[R] Data Structure to Unnest_tokens in tidytext package

Tue Dec 10 17:09:21 CET 2019

Hi--I'm fairly new to R and trying to do a text mining project on a novel
using the tidytext package. The novel is saved as a plain text document and
I can import it into RStudio just fine. For reference I'm trying to do
something similar to section 1.3 of this tidy text tutorial
<https://www.tidytextmining.com/tidytext.html>, except I'm working with one
novel instead of many. So I import the novel and then run:

"tidy_novel <- quicksandr %>%
unnest_tokens (word, text)"

I get the following error:

Error in check_input(x) :
  Input must be a character vector of any length or a list of character
  vectors, each of which has a length of 1.
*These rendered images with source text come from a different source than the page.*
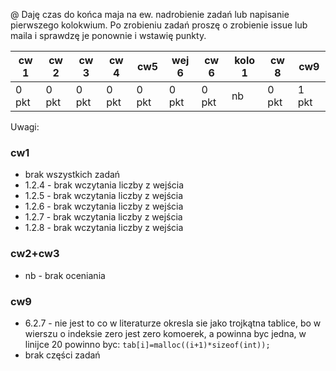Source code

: @ Daję czas do końca maja na ew. nadrobienie zadań lub napisanie pierwszego kolokwium. Po zrobieniu zadań proszę o zrobienie issue lub maila i sprawdzę je ponownie i wstawię punkty.

| cw 1 | cw 2| cw 3| cw 4| cw5 | wej 6 | cw 6 | kolo 1 | cw 8 | cw9 |
|---|---|---|---|---|---|---|---|---|---|
| 0 pkt | 0 pkt | 0 pkt | 0 pkt |0 pkt | 0 pkt | 0 pkt | nb | 0 pkt | 1 pkt |

Uwagi:

### cw1

* brak wszystkich zadań
* 1.2.4 - brak wczytania liczby z wejścia
* 1.2.5 - brak wczytania liczby z wejścia
* 1.2.6 - brak wczytania liczby z wejścia
* 1.2.7 - brak wczytania liczby z wejścia
* 1.2.8 - brak wczytania liczby z wejścia

### cw2+cw3

* nb - brak oceniania

### cw9

* 6.2.7 - nie jest to co w literaturze okresla sie jako trojkątna tablice, bo w wierszu o indeksie zero jest zero komoerek, a powinna byc jedna, w linijce 20 powinno byc: `tab[i]=malloc((i+1)*sizeof(int));`
* brak części zadań
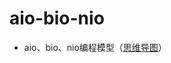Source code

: # aio-bio-nio
- aio、bio、nio编程模型（[思维导图](https://img.mukewang.com/szimg/5dbaed32098b409b12401476.jpg)）
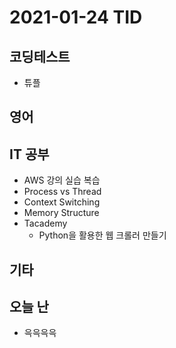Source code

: # 2021-01-24 TID

## 코딩테스트

- 튜플

## 영어

## IT 공부

- AWS 강의 실습 복습
- Process vs Thread
- Context Switching
- Memory Structure
- Tacademy
  - Python을 활용한 웹 크롤러 만들기

## 기타

## 오늘 난

- 윽윽윽윽
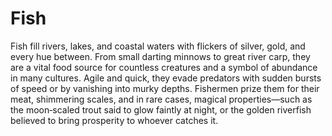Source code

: # Fish

Fish fill rivers, lakes, and coastal waters with flickers of silver, gold, and every hue between. From small darting minnows to great river carp, they are a vital food source for countless creatures and a symbol of abundance in many cultures. Agile and quick, they evade predators with sudden bursts of speed or by vanishing into murky depths. Fishermen prize them for their meat, shimmering scales, and in rare cases, magical properties—such as the moon‑scaled trout said to glow faintly at night, or the golden riverfish believed to bring prosperity to whoever catches it.


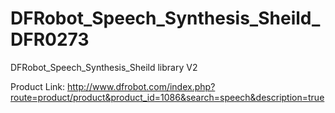 DFRobot_Speech_Synthesis_Sheild_DFR0273
=======================================

DFRobot_Speech_Synthesis_Sheild library V2

Product Link: http://www.dfrobot.com/index.php?route=product/product&product_id=1086&search=speech&description=true
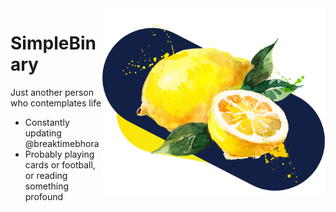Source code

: <img src="lemon-1.png" align="right" height="300px">
<h1>SimpleBinary</h1>
<p>Just another person who contemplates life</p>
<ul align="left">
<li>Constantly updating @breaktimebhora</li>
<li>Probably playing cards or football, or reading something profound</li>
</ul>
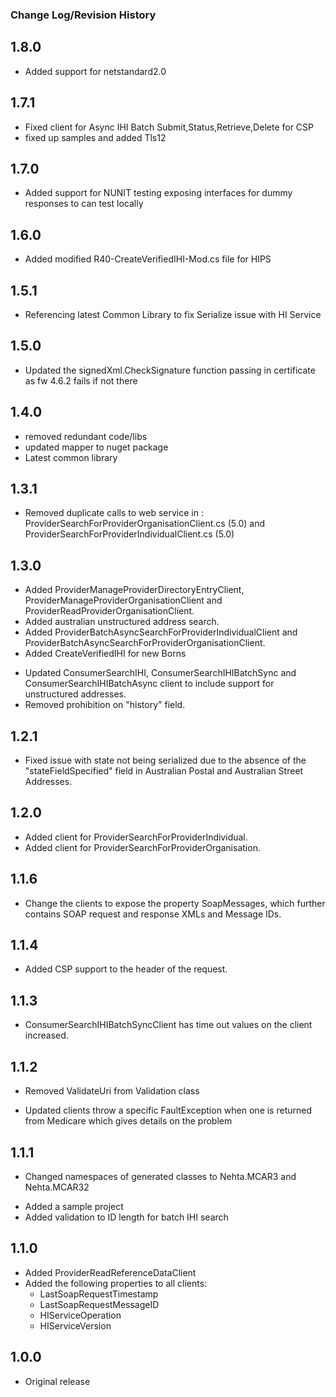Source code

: ### Change Log/Revision History

1.8.0
-----
* Added support for netstandard2.0

1.7.1
-----
* Fixed client for Async IHI Batch Submit,Status,Retrieve,Delete for CSP
* fixed up samples and added Tls12

1.7.0
-----
* Added support for NUNIT testing exposing interfaces for dummy responses to can test locally

1.6.0
-----
* Added modified R40-CreateVerifiedIHI-Mod.cs file for HIPS


1.5.1
-----
* Referencing latest Common Library to fix Serialize issue with HI Service

1.5.0
-----
* Updated the signedXml.CheckSignature function passing in certificate as fw 4.6.2 fails if not there

1.4.0
-----
* removed redundant code/libs
* updated mapper to nuget package
* Latest common library

1.3.1
-----
* Removed duplicate calls to web service in :
  ProviderSearchForProviderOrganisationClient.cs (5.0) and ProviderSearchForProviderIndividualClient.cs (5.0)

1.3.0
-----
+ Added ProviderManageProviderDirectoryEntryClient, ProviderManageProviderOrganisationClient and ProviderReadProviderOrganisationClient.
+ Added australian unstructured address search.
+ Added ProviderBatchAsyncSearchForProviderIndividualClient and ProviderBatchAsyncSearchForProviderOrganisationClient.
+ Added CreateVerifiedIHI for new Borns
* Updated ConsumerSearchIHI, ConsumerSearchIHIBatchSync and ConsumerSearchIHIBatchAsync client to include support for unstructured addresses.
* Removed prohibition on "history" field.


1.2.1
-----
* Fixed issue with state not being serialized due to the absence of the "stateFieldSpecified" field in Australian Postal and Australian Street Addresses.


1.2.0
-----
+ Added client for ProviderSearchForProviderIndividual.
+ Added client for ProviderSearchForProviderOrganisation.


1.1.6
-----
* Change the clients to expose the property SoapMessages, which further contains SOAP request and response XMLs and Message IDs.


1.1.4
-----
+ Added CSP support to the header of the request.


1.1.3
-----
* ConsumerSearchIHIBatchSyncClient has time out values on the client increased.


1.1.2
-----
- Removed ValidateUri from Validation class
* Updated clients throw a specific FaultException when one is returned from Medicare which gives details on the problem


1.1.1
-----
* Changed namespaces of generated classes to Nehta.MCAR3 and Nehta.MCAR32
+ Added a sample project
+ Added validation to ID length for batch IHI search


1.1.0
-----
+ Added ProviderReadReferenceDataClient
+ Added the following properties to all clients:
   - LastSoapRequestTimestamp
   - LastSoapRequestMessageID
   - HIServiceOperation
   - HIServiceVersion


1.0.0
-----
+ Original release









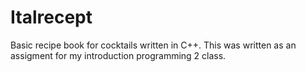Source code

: # Italrecept

Basic recipe book for cocktails written in C++. This was written as an assigment for my introduction programming 2 class.
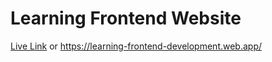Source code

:# Learning Frontend Website <br>
[Live Link](https://learning-frontend-development.web.app/) or https://learning-frontend-development.web.app/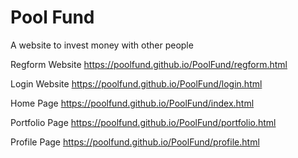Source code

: # Pool Fund


A website to invest money with other people


Regform Website
https://poolfund.github.io/PoolFund/regform.html 

Login Website
https://poolfund.github.io/PoolFund/login.html

Home Page
https://poolfund.github.io/PoolFund/index.html

Portfolio Page
https://poolfund.github.io/PoolFund/portfolio.html

Profile Page
https://poolfund.github.io/PoolFund/profile.html
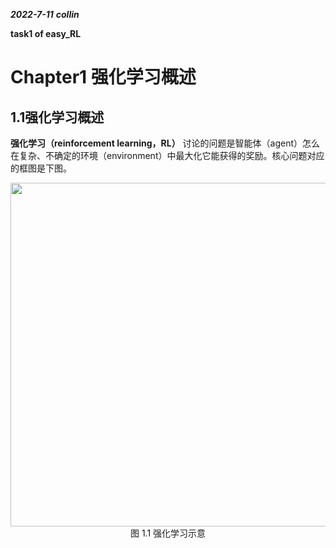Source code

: _**2022-7-11**_
_**collin**_

**task1 of easy_RL**

# Chapter1 强化学习概述 #
## 1.1强化学习概述 ##
**强化学习（reinforcement learning，RL）** 讨论的问题是智能体（agent）怎么在复杂、不确定的环境（environment）中最大化它能获得的奖励。核心问题对应的框图是下图。
<div align=center>
<img width="550" src="../img/ch1/1.10.png"/>
</div>
<div align=center>图 1.1 强化学习示意</div>
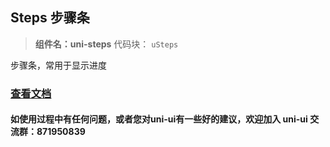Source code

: ## Steps 步骤条

> **组件名：uni-steps**
> 代码块： `uSteps`


步骤条，常用于显示进度

### [查看文档](https://uniapp.dcloud.io/component/uniui/uni-steps)

#### 如使用过程中有任何问题，或者您对uni-ui有一些好的建议，欢迎加入 uni-ui 交流群：871950839 
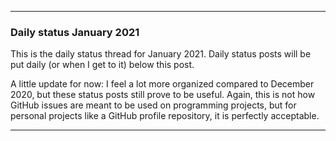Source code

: ***

### Daily status January 2021

This is the daily status thread for January 2021. Daily status posts will be put daily (or when I get to it) below this post.

A little update for now: I feel a lot more organized compared to December 2020, but these status posts still prove to be useful. Again, this is not how GitHub issues are meant to be used on programming projects, but for personal projects like a GitHub profile repository, it is perfectly acceptable.

***
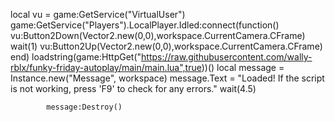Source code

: local vu = game:GetService("VirtualUser")
game:GetService("Players").LocalPlayer.Idled:connect(function()
   vu:Button2Down(Vector2.new(0,0),workspace.CurrentCamera.CFrame)
   wait(1)
   vu:Button2Up(Vector2.new(0,0),workspace.CurrentCamera.CFrame)
end)
loadstring(game:HttpGet("https://raw.githubusercontent.com/wally-rblx/funky-friday-autoplay/main/main.lua",true))()
 local message = Instance.new("Message", workspace)
        message.Text = "Loaded! If the script is not working, press 'F9' to check for any errors."
        wait(4.5)

            message:Destroy()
typeof(novel) returns "list" and str(novel) returns

Classes ‘spec_tbl_df’, ‘tbl_df’, ‘tbl’ and 'data.frame': 955 obs. of  1
variable:
 $ FOR E. S. I.: chr  "FOR E. S. I." "My old man died in a fine big house.
My ma died in a shack. I wonder where I'm gonna die, Being neither white
nor black?'" "LANGSTON HUGHES" "ONE" ...
 - attr(*, "problems")=Classes ‘tbl_df’, ‘tbl’ and 'data.frame': 8 obs. of
 5 variables:
  ..$ row     : int  530 726 733 836 853 886 889 942
  ..$ col     : chr  NA NA NA NA ...
  ..$ expected: chr  "1 columns" "1 columns" "1 columns" "1 columns" ...
  ..$ actual  : chr  "2 columns" "2 columns" "2 columns" "2 columns" ...
  ..$ file    : chr  "'quicksandr.txt'" "'quicksandr.txt'"
"'quicksandr.txt'" "'quicksandr.txt'" ...
 - attr(*, "spec")=
  .. cols(
  ..   `FOR E. S. I.` = col_character()
  .. )
>

I'm just importing the text file and then trying to run the unnest_tokens
function, so maybe I'm missing a step in between? I seem to need my text
file in a different format, so would appreciate answers on how to do that.
Thanks, and let me know if I need to provide more info!

	[[alternative HTML version deleted]]